§ **Information supplied**:
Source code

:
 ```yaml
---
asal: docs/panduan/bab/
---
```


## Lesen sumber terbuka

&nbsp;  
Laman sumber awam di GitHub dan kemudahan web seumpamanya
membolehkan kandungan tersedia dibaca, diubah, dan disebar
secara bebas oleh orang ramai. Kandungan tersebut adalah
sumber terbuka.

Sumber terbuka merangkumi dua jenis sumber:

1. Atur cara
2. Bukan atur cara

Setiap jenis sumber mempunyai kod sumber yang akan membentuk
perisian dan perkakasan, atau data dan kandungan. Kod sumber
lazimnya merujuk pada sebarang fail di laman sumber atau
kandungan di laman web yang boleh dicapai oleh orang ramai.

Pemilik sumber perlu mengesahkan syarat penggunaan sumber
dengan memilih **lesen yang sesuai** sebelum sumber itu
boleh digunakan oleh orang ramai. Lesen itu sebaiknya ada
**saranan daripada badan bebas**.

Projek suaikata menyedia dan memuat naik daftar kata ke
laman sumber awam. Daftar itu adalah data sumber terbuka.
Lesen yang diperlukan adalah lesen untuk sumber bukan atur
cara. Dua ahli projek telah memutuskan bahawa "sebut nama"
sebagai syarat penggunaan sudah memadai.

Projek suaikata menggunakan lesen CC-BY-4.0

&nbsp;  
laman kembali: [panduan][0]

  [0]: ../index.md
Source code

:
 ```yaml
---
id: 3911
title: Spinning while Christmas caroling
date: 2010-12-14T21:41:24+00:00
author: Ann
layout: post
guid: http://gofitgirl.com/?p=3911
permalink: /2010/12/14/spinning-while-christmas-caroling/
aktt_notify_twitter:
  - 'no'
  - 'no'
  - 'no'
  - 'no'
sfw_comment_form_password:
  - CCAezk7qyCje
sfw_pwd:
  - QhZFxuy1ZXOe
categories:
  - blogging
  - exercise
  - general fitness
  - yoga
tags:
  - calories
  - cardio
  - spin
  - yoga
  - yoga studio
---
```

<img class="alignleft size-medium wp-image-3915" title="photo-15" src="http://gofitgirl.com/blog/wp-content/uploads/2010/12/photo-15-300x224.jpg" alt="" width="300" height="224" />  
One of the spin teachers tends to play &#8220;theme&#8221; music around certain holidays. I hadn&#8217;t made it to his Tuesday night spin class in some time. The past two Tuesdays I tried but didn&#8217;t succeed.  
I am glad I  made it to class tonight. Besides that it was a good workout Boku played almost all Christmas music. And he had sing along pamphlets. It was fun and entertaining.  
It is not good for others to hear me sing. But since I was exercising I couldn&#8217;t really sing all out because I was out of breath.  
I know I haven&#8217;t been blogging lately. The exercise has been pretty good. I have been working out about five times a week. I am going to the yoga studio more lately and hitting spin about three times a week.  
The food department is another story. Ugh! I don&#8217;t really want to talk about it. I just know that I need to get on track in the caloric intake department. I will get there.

§ **Task to carry out**:
The lines to copy run from the first line of the entries to the line containing "kandungan di laman"; copy them exactly and output nothing else.

§ **Exercise solution**:
Source code

:
 ```yaml
---
asal: docs/panduan/bab/
---
```


## Lesen sumber terbuka

&nbsp;  
Laman sumber awam di GitHub dan kemudahan web seumpamanya
membolehkan kandungan tersedia dibaca, diubah, dan disebar
secara bebas oleh orang ramai. Kandungan tersebut adalah
sumber terbuka.

Sumber terbuka merangkumi dua jenis sumber:

1. Atur cara
2. Bukan atur cara

Setiap jenis sumber mempunyai kod sumber yang akan membentuk
perisian dan perkakasan, atau data dan kandungan. Kod sumber
lazimnya merujuk pada sebarang fail di laman sumber atau
kandungan di laman web yang boleh dicapai oleh orang ramai.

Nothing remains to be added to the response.